What gets you and your peers out of bed every day? 

A peer forum is typically formed as a result of participants having similar levels of experience or backgrounds, having faced similar challenges, and being met with the same opportunities.  

This ‘collective consciousness’ means that if you are struggling with a particular issue, challenge or dilemma, chances are that other members of your peer forum are grappling with the same matter.  

One such highly topical dilemma is that of a shortage of senior talent with niche skills. Although, as with most dilemmas, there is no silver bullet solution, a peer forum is a powerful place to understand how to manage this as part of your business risk.  

The obvious, quick win would be to endlessly poach from the communal pool of talent – luring away the people who work for your competitors with higher salaries and promises of other glorious rewards. This is a pointless exercise and benefits no-one. You must take a longer-term strategy involving academies, co-investment, or driving knowledge-sharing sessions. We all recognize the difficulty of creating knowledge, but in a peer environment, each of your peers may create an individual piece of knowledge that can be shared between the collective for the greater good.  

Are all peer forums created equal?  

The answer to this question is an unequivocal ‘no’. Peer forums come in so many different shapes and sizes. What is important is that you immerse yourself in all of them.  

This includes taking part in the social events that occur at a sporting event, around a braai (or barbeque for the non-South Africans), or at a dining table. The opportunity to get into each other’s heads and share ideas should be seized without hesitation.  

I attend a partner CEO lunch that is hosted by a different Microsoft partner every 6 to 8 weeks. This event has been running for three years now and every time we attend a lunch, the next date, host, and venue is agreed upon.
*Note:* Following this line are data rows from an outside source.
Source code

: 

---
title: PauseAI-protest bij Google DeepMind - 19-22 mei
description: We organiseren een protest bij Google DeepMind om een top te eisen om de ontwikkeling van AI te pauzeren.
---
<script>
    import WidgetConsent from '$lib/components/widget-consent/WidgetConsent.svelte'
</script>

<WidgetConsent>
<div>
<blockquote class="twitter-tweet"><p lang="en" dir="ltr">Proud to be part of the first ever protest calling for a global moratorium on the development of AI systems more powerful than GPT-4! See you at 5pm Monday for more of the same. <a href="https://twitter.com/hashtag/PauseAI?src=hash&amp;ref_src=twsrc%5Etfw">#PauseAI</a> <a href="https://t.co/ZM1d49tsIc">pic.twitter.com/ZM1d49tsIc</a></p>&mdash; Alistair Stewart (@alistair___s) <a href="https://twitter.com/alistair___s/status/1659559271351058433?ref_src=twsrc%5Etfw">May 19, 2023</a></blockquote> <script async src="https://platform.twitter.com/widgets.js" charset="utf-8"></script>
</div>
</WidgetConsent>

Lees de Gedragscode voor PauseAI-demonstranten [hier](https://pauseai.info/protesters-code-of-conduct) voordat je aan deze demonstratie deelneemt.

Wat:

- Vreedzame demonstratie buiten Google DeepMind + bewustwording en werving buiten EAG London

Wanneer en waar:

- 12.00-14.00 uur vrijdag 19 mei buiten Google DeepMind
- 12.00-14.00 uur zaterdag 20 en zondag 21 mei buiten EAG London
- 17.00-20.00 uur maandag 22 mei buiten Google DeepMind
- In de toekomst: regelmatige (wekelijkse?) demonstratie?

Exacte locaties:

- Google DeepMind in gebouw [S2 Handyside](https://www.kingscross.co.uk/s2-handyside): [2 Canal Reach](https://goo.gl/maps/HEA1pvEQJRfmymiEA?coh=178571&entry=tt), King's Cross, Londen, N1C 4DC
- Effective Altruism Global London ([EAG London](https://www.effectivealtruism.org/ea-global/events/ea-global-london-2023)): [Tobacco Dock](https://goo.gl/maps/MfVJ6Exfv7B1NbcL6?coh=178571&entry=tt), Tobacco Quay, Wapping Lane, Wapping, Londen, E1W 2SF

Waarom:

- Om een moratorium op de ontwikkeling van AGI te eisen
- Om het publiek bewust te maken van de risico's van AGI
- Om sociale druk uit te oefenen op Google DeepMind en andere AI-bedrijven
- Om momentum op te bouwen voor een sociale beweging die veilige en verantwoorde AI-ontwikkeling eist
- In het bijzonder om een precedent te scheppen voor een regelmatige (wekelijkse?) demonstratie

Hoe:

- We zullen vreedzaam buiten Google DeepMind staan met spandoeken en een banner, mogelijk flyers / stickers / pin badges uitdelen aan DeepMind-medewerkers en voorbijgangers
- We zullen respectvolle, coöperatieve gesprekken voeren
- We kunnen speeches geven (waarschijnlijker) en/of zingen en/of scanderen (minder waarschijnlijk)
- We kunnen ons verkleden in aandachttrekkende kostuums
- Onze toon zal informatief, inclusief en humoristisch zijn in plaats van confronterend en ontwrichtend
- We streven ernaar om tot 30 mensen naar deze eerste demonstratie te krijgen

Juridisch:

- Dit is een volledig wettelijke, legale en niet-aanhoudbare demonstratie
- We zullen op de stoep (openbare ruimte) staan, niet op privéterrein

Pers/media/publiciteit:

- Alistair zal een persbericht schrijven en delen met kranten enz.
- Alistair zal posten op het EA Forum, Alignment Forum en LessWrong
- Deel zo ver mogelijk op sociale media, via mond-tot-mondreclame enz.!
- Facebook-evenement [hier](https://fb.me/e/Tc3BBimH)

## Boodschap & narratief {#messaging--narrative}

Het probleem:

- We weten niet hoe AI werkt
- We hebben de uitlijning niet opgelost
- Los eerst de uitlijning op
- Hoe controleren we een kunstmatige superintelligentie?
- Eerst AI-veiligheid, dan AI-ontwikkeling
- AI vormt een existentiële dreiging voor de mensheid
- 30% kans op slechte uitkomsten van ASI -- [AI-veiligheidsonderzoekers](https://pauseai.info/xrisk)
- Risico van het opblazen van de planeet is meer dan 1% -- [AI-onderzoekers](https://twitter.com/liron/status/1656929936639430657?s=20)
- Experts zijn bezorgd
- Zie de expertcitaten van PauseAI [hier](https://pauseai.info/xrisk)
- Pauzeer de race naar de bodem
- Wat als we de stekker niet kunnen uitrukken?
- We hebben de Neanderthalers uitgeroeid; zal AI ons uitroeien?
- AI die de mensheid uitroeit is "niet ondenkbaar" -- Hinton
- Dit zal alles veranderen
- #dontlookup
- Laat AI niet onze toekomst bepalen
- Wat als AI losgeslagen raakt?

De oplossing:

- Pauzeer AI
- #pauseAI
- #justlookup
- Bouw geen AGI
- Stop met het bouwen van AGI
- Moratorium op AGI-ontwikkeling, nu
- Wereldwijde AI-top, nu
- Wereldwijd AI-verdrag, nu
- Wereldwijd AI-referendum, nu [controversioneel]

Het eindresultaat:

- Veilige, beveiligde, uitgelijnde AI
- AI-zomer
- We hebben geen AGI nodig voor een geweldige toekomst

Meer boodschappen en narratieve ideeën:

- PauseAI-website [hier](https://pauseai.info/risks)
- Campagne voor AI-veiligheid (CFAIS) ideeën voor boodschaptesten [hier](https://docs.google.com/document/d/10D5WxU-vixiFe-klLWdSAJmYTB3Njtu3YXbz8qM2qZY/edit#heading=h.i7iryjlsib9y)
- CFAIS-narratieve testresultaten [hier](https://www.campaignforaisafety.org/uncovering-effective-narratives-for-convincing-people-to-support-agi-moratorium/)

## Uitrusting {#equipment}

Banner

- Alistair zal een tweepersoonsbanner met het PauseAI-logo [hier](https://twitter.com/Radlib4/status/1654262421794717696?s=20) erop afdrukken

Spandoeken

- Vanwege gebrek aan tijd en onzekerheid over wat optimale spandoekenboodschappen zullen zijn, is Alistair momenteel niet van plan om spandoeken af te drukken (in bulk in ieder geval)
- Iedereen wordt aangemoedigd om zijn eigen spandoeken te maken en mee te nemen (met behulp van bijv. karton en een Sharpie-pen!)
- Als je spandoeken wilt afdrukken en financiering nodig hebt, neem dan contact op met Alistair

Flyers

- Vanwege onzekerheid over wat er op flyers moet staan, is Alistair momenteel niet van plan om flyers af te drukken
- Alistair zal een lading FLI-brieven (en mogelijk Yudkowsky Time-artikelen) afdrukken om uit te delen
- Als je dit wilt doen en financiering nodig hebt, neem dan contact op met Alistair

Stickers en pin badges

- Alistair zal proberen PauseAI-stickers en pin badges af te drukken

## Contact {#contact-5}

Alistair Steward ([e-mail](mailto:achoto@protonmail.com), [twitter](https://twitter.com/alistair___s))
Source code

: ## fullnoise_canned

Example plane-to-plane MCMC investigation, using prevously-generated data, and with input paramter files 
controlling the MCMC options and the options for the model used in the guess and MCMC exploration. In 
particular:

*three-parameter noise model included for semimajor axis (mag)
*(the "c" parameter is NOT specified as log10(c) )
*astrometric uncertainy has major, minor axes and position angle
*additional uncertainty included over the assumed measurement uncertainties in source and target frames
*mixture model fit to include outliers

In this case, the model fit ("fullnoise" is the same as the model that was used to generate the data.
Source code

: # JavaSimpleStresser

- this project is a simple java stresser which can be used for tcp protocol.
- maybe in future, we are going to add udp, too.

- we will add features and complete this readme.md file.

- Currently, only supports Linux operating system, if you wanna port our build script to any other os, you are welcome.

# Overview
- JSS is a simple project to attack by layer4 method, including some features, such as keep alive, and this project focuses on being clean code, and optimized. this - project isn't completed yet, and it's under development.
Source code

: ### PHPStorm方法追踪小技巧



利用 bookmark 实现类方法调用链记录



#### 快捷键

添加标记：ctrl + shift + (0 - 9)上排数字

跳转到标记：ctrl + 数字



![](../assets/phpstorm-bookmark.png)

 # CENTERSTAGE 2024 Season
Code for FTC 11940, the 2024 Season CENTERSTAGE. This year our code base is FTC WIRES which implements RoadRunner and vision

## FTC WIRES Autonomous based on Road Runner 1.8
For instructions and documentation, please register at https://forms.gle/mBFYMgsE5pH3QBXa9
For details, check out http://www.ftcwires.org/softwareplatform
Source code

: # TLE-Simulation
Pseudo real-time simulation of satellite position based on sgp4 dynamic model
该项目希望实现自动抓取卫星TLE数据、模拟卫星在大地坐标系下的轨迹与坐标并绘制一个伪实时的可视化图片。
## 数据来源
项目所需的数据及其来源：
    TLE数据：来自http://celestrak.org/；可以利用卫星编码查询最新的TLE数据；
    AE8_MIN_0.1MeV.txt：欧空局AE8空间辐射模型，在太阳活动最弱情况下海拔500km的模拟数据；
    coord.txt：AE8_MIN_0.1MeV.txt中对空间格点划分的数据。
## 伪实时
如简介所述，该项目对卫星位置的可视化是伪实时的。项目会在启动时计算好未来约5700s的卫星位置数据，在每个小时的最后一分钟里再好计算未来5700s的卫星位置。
The interesting thing about this partner lunch is that there is never a fixed agenda, and it is open to (and attended by) both present and retired CEOs. This creates a rich diversity of views and opinions that we are fortunate to be able to learn from.  

Do forums need designated speakers and listeners?  

The short answer is: absolutely not. In a peer forum, everyone should contribute. It should not have a defined owner, content should be owned by every participant and the forum should have an organic life of its own. Immersive participation is key to creating a useful community.  

In conclusion 

Leveraging the power of a peer forum is comparable to leveraging one’s personal network and there are more people who are proficient in creating a network than there are who can leverage it.  

So many of us fixate on creating a network, attending events, and being in touch with people that we forget to formulate a crystal-clear plan on how we are going to use this system within our personal life, and professional life and to support our business strategy.  

So, what is the point then? 

To harness the power of the collective experience of a peer forum, you need to clearly understand your objective in attending, what you are going to contribute, what you are going to do with the learning, and who the people are that you are engaging with. After all, you should be attending a peer forum with an equal desire to learn and to teach.